Detlef Schröder, an exceptionally talented scientist in the area of physical organic chemistry and mass spectrometry, worked at the IOCB in 2006 2012. He received his PhD in chemistry from the Technische Universität Berlin in the laboratory of Helmut Schwarz and stayed there for another fourteen, very successful years. He was a co-author of many ground-breaking discoveries in the field of physical chemistry, such as the concept of two-state reactivity. Detlef Schröder came to the IOCB in 2006 and founded the Spectroscopy and Physical Organic Chemistry group. In 2011, he was promoted to Distinguished Chair, the highest scientific position at the IOCB. His research in Prague focused on gas-phase ion chemistry and the application of electrospray ionization as an interface for studying chemistry of ions in the condensed phase. He studied mainly reaction mechanisms, such as the pseudo-epimerization of Tröger bases and the role of palladium clusters in the Suzuki–Miyaura reaction. He also contributed to the research of infrared multiphoton excitation and of ion mobility. Mass spectrometers in his laboratory included ion traps and triple quadrupoles (Thermo), and from 2010 also Synapt G2 (Waters) for ion mobility experiments. Detlef Schröder died in 2012, at the age of 49.
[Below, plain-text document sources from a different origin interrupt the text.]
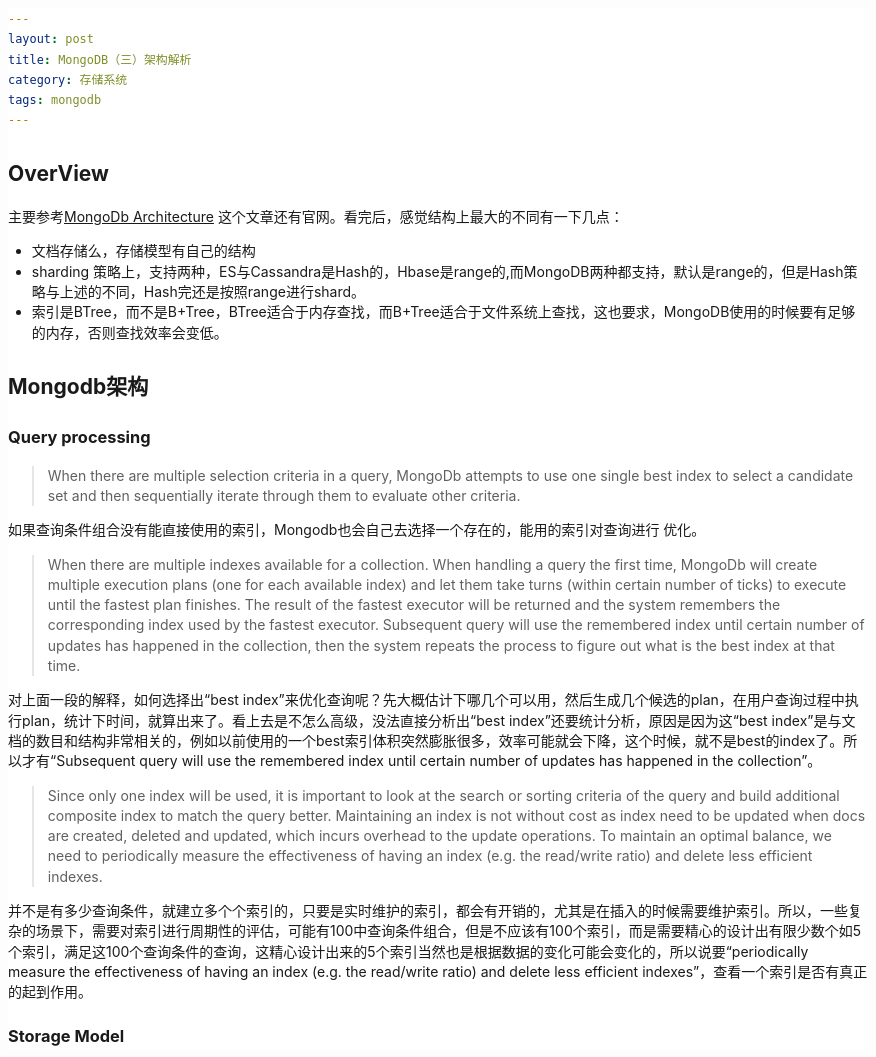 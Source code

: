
 ```yaml
---
layout: post
title: MongoDB（三）架构解析
category: 存储系统
tags: mongodb
---
```


## OverView ##
主要参考[MongoDb Architecture](http://upload-images.jianshu.io/upload_images/6921295-a064623b5acec1ca.png?imageMogr2/auto-orient/strip%7CimageView2/2/w/700)  这个文章还有官网。看完后，感觉结构上最大的不同有一下几点：

- 文档存储么，存储模型有自己的结构
- sharding 策略上，支持两种，ES与Cassandra是Hash的，Hbase是range的,而MongoDB两种都支持，默认是range的，但是Hash策略与上述的不同，Hash完还是按照range进行shard。
- 索引是BTree，而不是B+Tree，BTree适合于内存查找，而B+Tree适合于文件系统上查找，这也要求，MongoDB使用的时候要有足够的内存，否则查找效率会变低。

## Mongodb架构 ##

### Query processing ###

> When there are multiple selection criteria in a query, MongoDb attempts to use one single best index to select a candidate set and then sequentially iterate through them to evaluate other criteria.

如果查询条件组合没有能直接使用的索引，Mongodb也会自己去选择一个存在的，能用的索引对查询进行 优化。

> When there are multiple indexes available for a collection. When handling a query the first time, MongoDb will create multiple execution plans (one for each available index) and let them take turns (within certain number of ticks) to execute until the fastest plan finishes. The result of the fastest executor will be returned and the system remembers the corresponding index used by the fastest executor. Subsequent query will use the remembered index until certain number of updates has happened in the collection, then the system repeats the process to figure out what is the best index at that time.

对上面一段的解释，如何选择出“best index”来优化查询呢？先大概估计下哪几个可以用，然后生成几个候选的plan，在用户查询过程中执行plan，统计下时间，就算出来了。看上去是不怎么高级，没法直接分析出“best index”还要统计分析，原因是因为这“best index”是与文档的数目和结构非常相关的，例如以前使用的一个best索引体积突然膨胀很多，效率可能就会下降，这个时候，就不是best的index了。所以才有“Subsequent query will use the remembered index until certain number of updates has happened in the collection”。

> Since only one index will be used, it is important to look at the search or sorting criteria of the query and build additional composite index to match the query better. Maintaining an index is not without cost as index need to be updated when docs are created, deleted and updated, which incurs overhead to the update operations. To maintain an optimal balance, we need to periodically measure the effectiveness of having an index (e.g. the read/write ratio) and delete less efficient indexes.

并不是有多少查询条件，就建立多个个索引的，只要是实时维护的索引，都会有开销的，尤其是在插入的时候需要维护索引。所以，一些复杂的场景下，需要对索引进行周期性的评估，可能有100中查询条件组合，但是不应该有100个索引，而是需要精心的设计出有限少数个如5个索引，满足这100个查询条件的查询，这精心设计出来的5个索引当然也是根据数据的变化可能会变化的，所以说要“periodically measure the effectiveness of having an index (e.g. the read/write ratio) and delete less efficient indexes”，查看一个索引是否有真正的起到作用。

### Storage Model ###
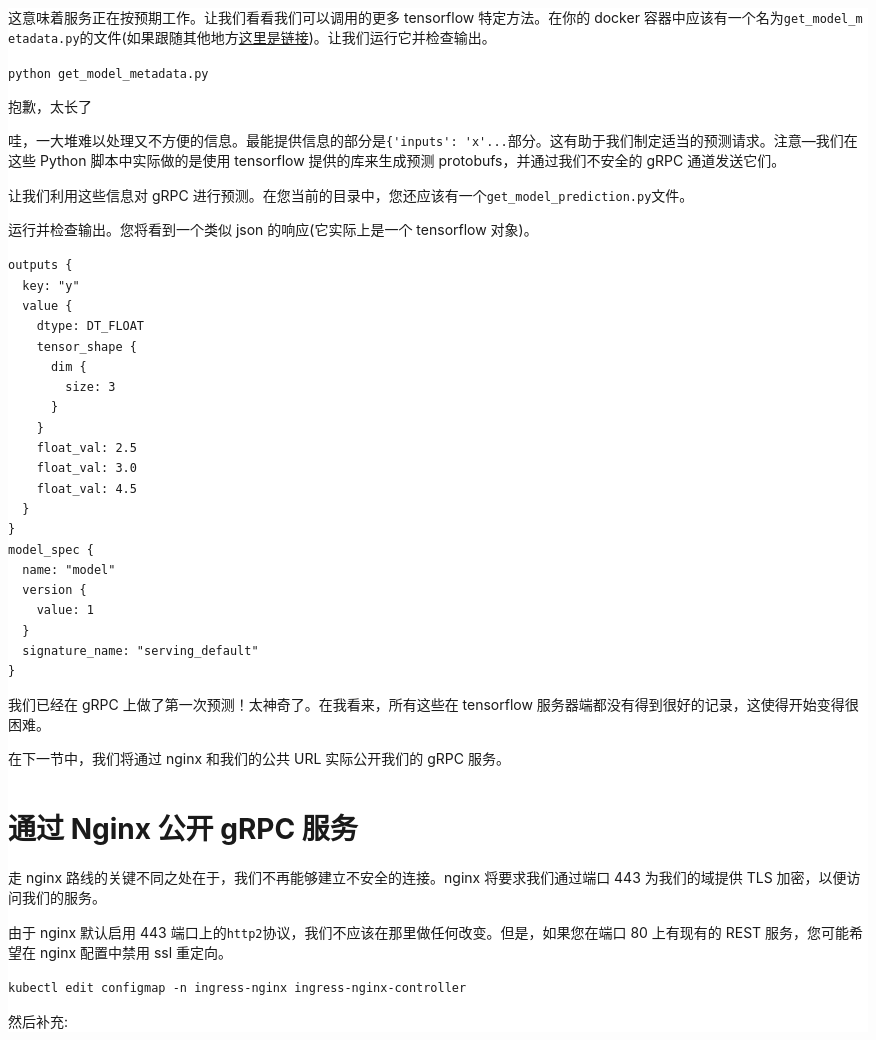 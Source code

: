 这意味着服务正在按预期工作。让我们看看我们可以调用的更多 tensorflow 特定方法。在你的 docker 容器中应该有一个名为`get_model_metadata.py`的文件(如果跟随其他地方[这里是链接](https://github.com/kylegallatin/eks-demos/blob/main/get_model_metadata.py))。让我们运行它并检查输出。

```
python get_model_metadata.py
```

抱歉，太长了

哇，一大堆难以处理又不方便的信息。最能提供信息的部分是`{'inputs': 'x'...`部分。这有助于我们制定适当的预测请求。注意—我们在这些 Python 脚本中实际做的是使用 tensorflow 提供的库来生成预测 protobufs，并通过我们不安全的 gRPC 通道发送它们。

让我们利用这些信息对 gRPC 进行预测。在您当前的目录中，您还应该有一个`get_model_prediction.py`文件。

运行并检查输出。您将看到一个类似 json 的响应(它实际上是一个 tensorflow 对象)。

```
outputs {
  key: "y"
  value {
    dtype: DT_FLOAT
    tensor_shape {
      dim {
        size: 3
      }
    }
    float_val: 2.5
    float_val: 3.0
    float_val: 4.5
  }
}
model_spec {
  name: "model"
  version {
    value: 1
  }
  signature_name: "serving_default"
}
```

我们已经在 gRPC 上做了第一次预测！太神奇了。在我看来，所有这些在 tensorflow 服务器端都没有得到很好的记录，这使得开始变得很困难。

在下一节中，我们将通过 nginx 和我们的公共 URL 实际公开我们的 gRPC 服务。

# 通过 Nginx 公开 gRPC 服务

走 nginx 路线的关键不同之处在于，我们不再能够建立不安全的连接。nginx 将要求我们通过端口 443 为我们的域提供 TLS 加密，以便访问我们的服务。

由于 nginx 默认启用 443 端口上的`http2`协议，我们不应该在那里做任何改变。但是，如果您在端口 80 上有现有的 REST 服务，您可能希望在 nginx 配置中禁用 ssl 重定向。

```
kubectl edit configmap -n ingress-nginx ingress-nginx-controller
```

然后补充:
Detlef Schröder (November 2009). Photo: Jana Roithová (the author's archive).

LTQ Orbitrap XL Spectrometer

The declining interest in FAB ionization, problematic maintenance of the aging ZAB EQ instrument, and the complexity of operating the device led to the idea of purchasing a reliable high-resolution spectrometer with electrospray ionization. This was the LTQ Orbitrap XL hybrid spectrometer acquired in 2007. Orbitrap technology was completely new at the time, launched in 2005. In the Czech Republic, it was the second spectrometer of this type. The instrument was characterized by exceptional stability and reliability, and it enabled significant acceleration of sample analysis. In January 2008, LTQ Orbitrap XL was installed in the laboratory 107 in the NE wing of the main building (now A.1.65). The laboratory was established on the premises that were vacated after the staff of the Institute of Molecular Genetics left for their new building in Prague – Krč. The Orbitrap then moved twice: first, because of the gradual reconstruction of the building, to the laboratory 64 in the NW wing (now A.1.33) in 2012 and then, three years later, to the current premises in the SE wing (A.1.83). LTQ Orbitrap XL has been used not only for routine service analysis of small molecules but also for many other projects, for instance lipid analysis.
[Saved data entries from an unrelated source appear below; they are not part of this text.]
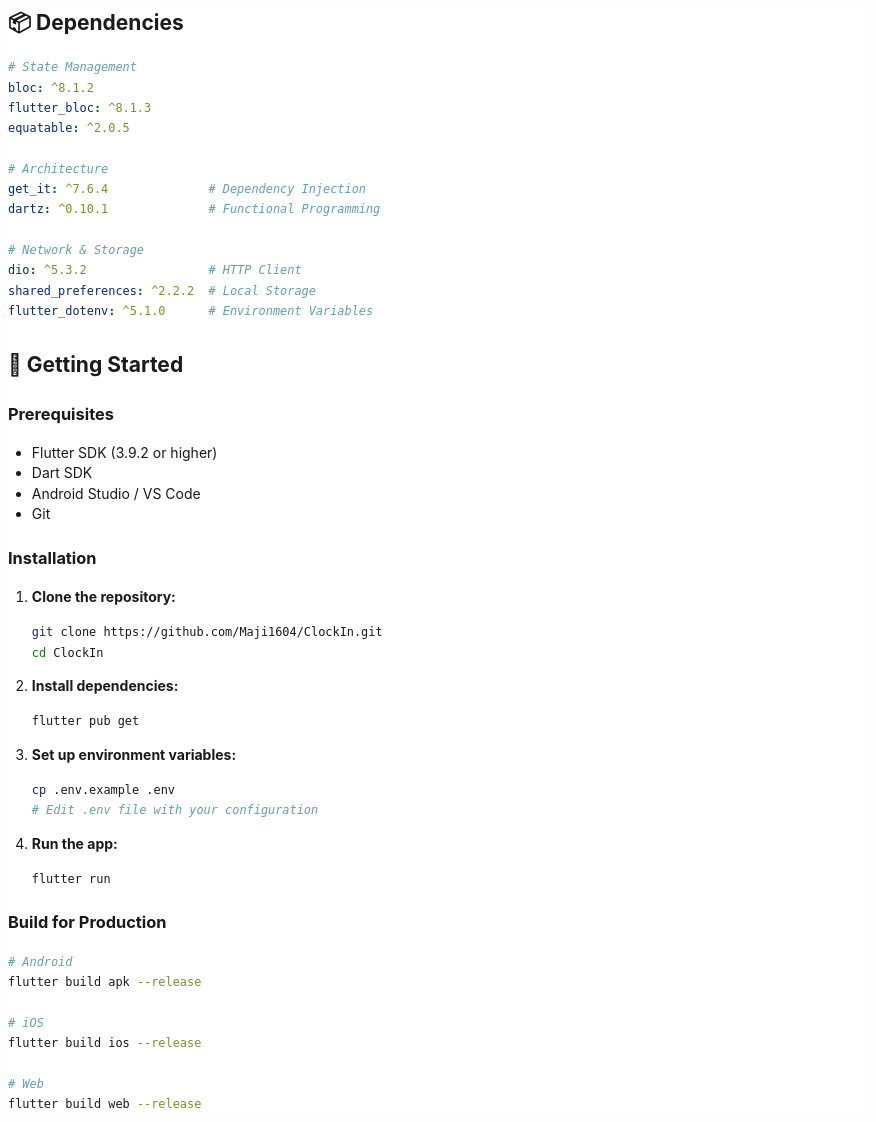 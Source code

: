 ## 📦 Dependencies
```yaml
# State Management
bloc: ^8.1.2
flutter_bloc: ^8.1.3
equatable: ^2.0.5

# Architecture
get_it: ^7.6.4              # Dependency Injection
dartz: ^0.10.1              # Functional Programming

# Network & Storage
dio: ^5.3.2                 # HTTP Client
shared_preferences: ^2.2.2  # Local Storage
flutter_dotenv: ^5.1.0      # Environment Variables
```

## 🚀 Getting Started

### Prerequisites
- Flutter SDK (3.9.2 or higher)
- Dart SDK
- Android Studio / VS Code
- Git

### Installation
1. **Clone the repository:**
   ```bash
   git clone https://github.com/Maji1604/ClockIn.git
   cd ClockIn
   ```

2. **Install dependencies:**
   ```bash
   flutter pub get
   ```

3. **Set up environment variables:**
   ```bash
   cp .env.example .env
   # Edit .env file with your configuration
   ```

4. **Run the app:**
   ```bash
   flutter run
   ```

### Build for Production
```bash
# Android
flutter build apk --release

# iOS
flutter build ios --release

# Web
flutter build web --release
```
The LTQ Orbitrap XL spectrometer in the laboratory 107, now A.1.65 (February 2008). Photo: Michal Hoskovec (IOCB archives).

Further Development

Mass spectrometry continued to gain in importance at the IOCB. It was increasingly used not only in chemistry but also in biologically oriented disciplines. The rapid development of the field of mass spectrometry brought new possibilities. The identification of proteins and the characterization of their primary structure became a routine. Quantitative proteomics and later structural proteomics came to the forefront of interest. Large data sets required the use of new programs and bioinformatics approaches. MALDI mass spectrometric imaging became a useful tool for studying the distribution and effects of substances in tissues. MS-based lipidomics developed. In addition to structural analysis, mass spectrometry also began to be employed for highly sensitive and selective quantitative analyses of small and medium-sized molecules. The Mass Spectrometry Group gradually expanded and new instruments enabled more detailed and accurate analyses. Since 2015, the group has been located in the SE wing of the newly reconstructed building A. Mass spectrometry has also been developed and used in other groups, for example to monitor the course of chemical reactions, study pharmacokinetics, and to analyze the structure of natural compounds.

Mass spectrometry has a strong tradition and an important position at the IOCB. Undoubtedly, it will continue to be an important method with new applications and ways of use.